The Beverage Growth Ventures team would create a Pepsi-owned, California-based rival to Coca-Cola’s older Venturing and Emerging Brands (VEB) group, which runs out of Atlanta. It would also signal the first cohesive step by PepsiCo to create a business entity focused solely on incubating a portfolio of disruptive emerging brands.
The Beverage Growth Ventures team will be led by Chris Lansing, the General Manager of its Naked Juice and Izze division, BevNET has learned. Naked/Izze operates as a separate, West Coast entity, although it is owned by PepsiCo.
The hard-wiring of the project began to move forward under new Pepsi Americas Beverages CEO Al Carey, who took over for Massimo d’Amore in September. Naked had been suggested previously as a potential focus for new beverage innovation by d’Amore, who retired earlier.
While it is clear that the Beverage Growth Ventures group is expected to create or assemble a new portfolio of emerging brands, for now its current holdings seems to encompass Naked’s current lineup: Naked Juice, Naked Coconut water and Izze, although that portfolio “will expand to include new brands and categories,” according to the recently posted job description, which is for a VP of Go-To-Market.

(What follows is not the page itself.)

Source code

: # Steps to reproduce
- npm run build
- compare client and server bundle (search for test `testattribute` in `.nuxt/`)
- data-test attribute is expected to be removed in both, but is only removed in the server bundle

Conspicuously absent from that portfolio is O.N.E. coconut water, another product that is frequently pointed to as an example of Pepsi’s willingness to help grow emerging brands. PepsiCo owns a controlling interest of O.N.E. coconut water as well, although that company currently functions independently.
It is not yet clear if the new entity will focus on growing its portfolio through partnership with existing brands or new brand development. But what is clear is that Pepsi and its Naked subsidiary have been surveying the market carefully as they began to move forward with a concrete plan for a venture-oriented entity.
Over the past few months, Lansing and other members of PepsiCo’s senior beverage leadership team have met with a number of entrepreneurial beverage companies — as well as potential distribution and financing partners. The company has also begun creating a leadership structure and a 40-plus person team that encompasses supply chain, sales and marketing and other key functions.
In addition to small beverage companies, executives have also met with potential route-to-market partners as well as investment advisors as they attempt to formulate a cohesive strategy for investing, growing, and distributing those brands. PepsiCo has shown a willingness to work with third parties in the past, as it bought into O.N.E. at the same time as an investor group headed by Catterton Partners.
As an entity, Naked may indeed be an ideal home for emerging brands within PepsiCo. It has developed its own hybrid distribution network in the years since its acquisition from North Castle Partners in 2006. In the past two years, Naked has managed to grab share in the fast-growing fresh juice category despite the emergence of Bolthouse Farms and stiff competition from Odwalla. Both Naked and Izze are brands that PepsiCo acquired outright.
Naked’s route to market is a hybrid combination of DSD and warehouse services that would allow some of the distribution flexibility that is needed to incubate a growing brand, according to a source in the Pepsi organization.
The help wanted ad, which was for a Vice President of Go-To-Market, says the new hire will serve as a “critical member” of the team “developing and executing business strategies that will bring smaller current and future brands to market using diverse supply chain options…. There brands require incubation/nurturing to prove out their full potential and a spectrum of approaches will be required including their route to market.”
With the exception of O.N.E., in recent years the Pepsi organization has preferred to partner with growing beverage brands on a distribution basis only, taking products like FRS, Muscle Milk and Rockstar Energy Drinks onto its trucks. But that lack of willingness to write a check now seems to be changing.
The Coca-Cola Co., Inc. has had a similar operation, the Venturing and Emerging Brands (VEB) group in place for several years, investing in companies like Honest Tea and ZICO while also attempting to grow other brands from the company’s global portfolio and from other partner companies.
For a short time Pepsi Bottling Group ran an incubation unit of its own, Learning Labs, that centered largely around testing the distribution of emerging coconut water brand O.N.E. in specific geographic areas, but since the takeover of PBG by its parent company two years ago that project has been much quieter. O.N.E. itself has been in a period of transition, with co-founders Rodrigo and Emilie Frits Veloso leaving the day-to-day operation and moving to Florida in March.